*** Records provided ***
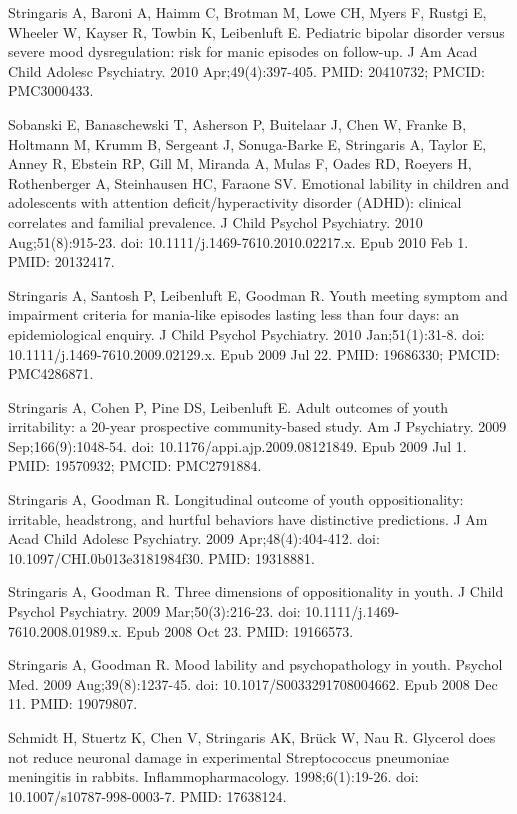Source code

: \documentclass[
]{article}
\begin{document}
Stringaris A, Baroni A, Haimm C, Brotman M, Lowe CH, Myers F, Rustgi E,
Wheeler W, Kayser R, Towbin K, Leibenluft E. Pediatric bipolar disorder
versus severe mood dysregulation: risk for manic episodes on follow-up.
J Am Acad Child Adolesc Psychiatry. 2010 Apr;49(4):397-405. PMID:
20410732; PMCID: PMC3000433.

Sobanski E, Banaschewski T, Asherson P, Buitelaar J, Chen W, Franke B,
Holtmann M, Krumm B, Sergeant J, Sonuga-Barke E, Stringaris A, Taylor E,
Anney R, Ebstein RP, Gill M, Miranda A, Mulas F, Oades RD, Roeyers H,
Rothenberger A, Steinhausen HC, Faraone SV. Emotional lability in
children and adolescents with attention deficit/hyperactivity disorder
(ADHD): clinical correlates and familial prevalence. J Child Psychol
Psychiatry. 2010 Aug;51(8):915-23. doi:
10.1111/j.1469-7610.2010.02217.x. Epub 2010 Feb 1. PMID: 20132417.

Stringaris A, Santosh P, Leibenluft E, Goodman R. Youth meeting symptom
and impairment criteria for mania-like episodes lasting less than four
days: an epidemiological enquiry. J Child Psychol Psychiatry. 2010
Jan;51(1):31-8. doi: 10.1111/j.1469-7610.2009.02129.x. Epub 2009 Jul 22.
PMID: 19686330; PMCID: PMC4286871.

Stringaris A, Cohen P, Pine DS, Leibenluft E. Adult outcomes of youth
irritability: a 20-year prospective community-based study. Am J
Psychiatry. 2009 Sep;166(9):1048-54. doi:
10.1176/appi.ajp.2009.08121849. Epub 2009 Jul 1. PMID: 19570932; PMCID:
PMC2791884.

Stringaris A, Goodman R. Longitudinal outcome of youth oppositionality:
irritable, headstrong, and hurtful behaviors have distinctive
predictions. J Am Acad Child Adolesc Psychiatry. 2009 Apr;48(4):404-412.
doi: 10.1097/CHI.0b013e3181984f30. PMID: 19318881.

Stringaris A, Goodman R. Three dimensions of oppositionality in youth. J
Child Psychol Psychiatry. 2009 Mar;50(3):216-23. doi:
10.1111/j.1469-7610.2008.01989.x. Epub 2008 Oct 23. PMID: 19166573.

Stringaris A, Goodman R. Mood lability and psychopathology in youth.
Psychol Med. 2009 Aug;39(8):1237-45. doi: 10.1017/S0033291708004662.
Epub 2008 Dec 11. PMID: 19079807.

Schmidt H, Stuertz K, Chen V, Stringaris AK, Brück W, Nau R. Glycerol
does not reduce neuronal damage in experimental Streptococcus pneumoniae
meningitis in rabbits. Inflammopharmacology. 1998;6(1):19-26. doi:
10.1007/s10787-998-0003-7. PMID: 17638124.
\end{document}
*** End of Records provided ***
Your instructions:
Take the records from their first line through the line containing "Holtmann M, Krumm" and please return exactly those lines, both ends included, minus the pictures.

Response:
Source code

: \documentclass[
]{article}
\begin{document}
Stringaris A, Baroni A, Haimm C, Brotman M, Lowe CH, Myers F, Rustgi E,
Wheeler W, Kayser R, Towbin K, Leibenluft E. Pediatric bipolar disorder
versus severe mood dysregulation: risk for manic episodes on follow-up.
J Am Acad Child Adolesc Psychiatry. 2010 Apr;49(4):397-405. PMID:
20410732; PMCID: PMC3000433.

Sobanski E, Banaschewski T, Asherson P, Buitelaar J, Chen W, Franke B,
Holtmann M, Krumm B, Sergeant J, Sonuga-Barke E, Stringaris A, Taylor E,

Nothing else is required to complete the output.